La foto mueve a la simpatía; en la realidad debió suceder lo mismo, y no solo en la imagen, pues es evidente que Felipe de Borbón, que está a su lado, ha sido movido a la sonrisa e incluso al ademán de ayuda que instintivamente se presta a toda persona, aunque no esté enferma, en una situación como esa: el hombre ha de ser conducido en silla de ruedas, está enfermo y ahora es débil.

La simpatía con la que uno ve a los niños, a los viejos y a los enfermos es instintiva, no tiene que ver con la historia exactamente, sino con alguna entraña que la vida ha fabricado para eso, para hacer que la mirada se mueva y se conmueva hacia una determinada actitud. El que está sentado, impedido o es un niño sin otra educación que su instinto, no pide nada, no solicita nada, pero uno le otorga la simpatía porque así lo impone la citada entraña.

No siempre pasa, naturalmente; hay momentos en que esa simpatía no la otorga uno naturalmente, sobre todo si la historia le atañe o es tan turbia que a uno se le tuerce el gesto y guarda silencio, quizá porque el recuerdo vale más que el ejercicio automático de aquella entraña sensible.

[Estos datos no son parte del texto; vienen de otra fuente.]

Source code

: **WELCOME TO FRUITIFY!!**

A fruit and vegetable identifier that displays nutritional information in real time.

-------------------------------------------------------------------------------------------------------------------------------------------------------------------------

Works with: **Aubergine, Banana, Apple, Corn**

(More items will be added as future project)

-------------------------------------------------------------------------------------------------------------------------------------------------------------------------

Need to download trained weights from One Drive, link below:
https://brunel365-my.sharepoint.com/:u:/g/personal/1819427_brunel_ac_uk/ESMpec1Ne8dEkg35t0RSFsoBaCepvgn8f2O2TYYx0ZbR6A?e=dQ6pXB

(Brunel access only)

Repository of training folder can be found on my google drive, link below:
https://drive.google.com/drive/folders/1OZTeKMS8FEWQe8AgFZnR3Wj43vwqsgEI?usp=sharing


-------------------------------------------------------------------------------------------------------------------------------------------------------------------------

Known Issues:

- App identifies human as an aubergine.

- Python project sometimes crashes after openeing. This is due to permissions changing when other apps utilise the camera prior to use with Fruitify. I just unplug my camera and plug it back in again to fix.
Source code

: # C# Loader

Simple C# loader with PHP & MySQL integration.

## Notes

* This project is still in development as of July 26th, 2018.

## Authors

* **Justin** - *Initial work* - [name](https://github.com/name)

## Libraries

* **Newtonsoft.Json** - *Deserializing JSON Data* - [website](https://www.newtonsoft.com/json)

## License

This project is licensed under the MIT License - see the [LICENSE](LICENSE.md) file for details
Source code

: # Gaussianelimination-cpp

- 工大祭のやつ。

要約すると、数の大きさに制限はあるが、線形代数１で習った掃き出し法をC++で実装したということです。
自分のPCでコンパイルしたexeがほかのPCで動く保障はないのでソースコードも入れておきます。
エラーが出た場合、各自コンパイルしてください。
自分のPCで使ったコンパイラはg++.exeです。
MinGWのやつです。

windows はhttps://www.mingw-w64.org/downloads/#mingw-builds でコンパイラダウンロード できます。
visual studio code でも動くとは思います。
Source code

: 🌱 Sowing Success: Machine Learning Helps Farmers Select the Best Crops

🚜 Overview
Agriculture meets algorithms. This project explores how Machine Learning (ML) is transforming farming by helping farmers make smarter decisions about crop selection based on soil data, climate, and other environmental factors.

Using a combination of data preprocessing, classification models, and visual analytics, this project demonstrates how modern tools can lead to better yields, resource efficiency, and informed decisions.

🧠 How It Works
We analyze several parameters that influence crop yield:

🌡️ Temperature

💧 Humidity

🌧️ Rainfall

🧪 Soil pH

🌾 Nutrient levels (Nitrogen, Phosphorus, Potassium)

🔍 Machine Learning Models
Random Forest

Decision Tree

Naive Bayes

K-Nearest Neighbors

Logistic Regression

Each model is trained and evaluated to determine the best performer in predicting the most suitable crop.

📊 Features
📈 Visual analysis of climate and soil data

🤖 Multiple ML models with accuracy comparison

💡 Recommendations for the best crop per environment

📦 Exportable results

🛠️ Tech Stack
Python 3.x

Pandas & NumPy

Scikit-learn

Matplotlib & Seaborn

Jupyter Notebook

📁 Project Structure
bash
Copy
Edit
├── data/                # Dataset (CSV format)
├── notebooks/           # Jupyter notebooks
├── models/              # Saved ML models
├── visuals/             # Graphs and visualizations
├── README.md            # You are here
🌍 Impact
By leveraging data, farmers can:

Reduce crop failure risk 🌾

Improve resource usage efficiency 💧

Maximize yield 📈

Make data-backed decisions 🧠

Pero esto ha de ser tan grave, tan imponderable, que difícilmente se alcanza ante una personalidad como la de Azkuna, que ha logrado en su pueblo, como se demostró ese día, un nivel extremadamente mayoritario de aceptación y de simpatía.

Eso creía yo. Unos días después de ese aplauso que a Azkuna lo conmovió (él lo dijo, y eso se vio), algunos periódicos que no tienen por qué comulgar con él, con sus ideas e incluso con su trayectoria, se refirieron a la imagen poniendo de manifiesto esas diferencias, precisamente, pero destacando también la gestión singular que había convertido a este alcalde en un verso suelto en el mundo nacionalista del que proviene.

Pero hubo un columnista entre todos ellos, y en uno de los periódicos que más había elogiado al alcalde convaleciente, que eligió buscar en la historia un hecho, que Azkuna aún no ha inaugurado una calle a las víctimas del terrorismo, para explicar su disgusto así: “Lo lamento, pero a mí la imagen de este hombre metido en años, enfermo y sentado en una silla de ruedas no es capaz de despertarme un sentimiento de simpatía sino de tristeza”. La opinión tenía este otro fundamento: “Olfateo de lejos, detrás de las canas, el bigote naíf y marchito del entrañable y venerable abuelo de Heidi, esa gelidez, esa soberbia, esa persistencia en no dar el brazo a torcer ni aunque se esté con un pie en la tumba”.

Miré la foto. El hombre no pide ni simpatía. Está ahí, con el bastón cruzado sobre los pies. El Príncipe lo mira, afectuoso. Es el alcalde de Bilbao. No se reconocerá en esa descripción que le emparenta con Heidi.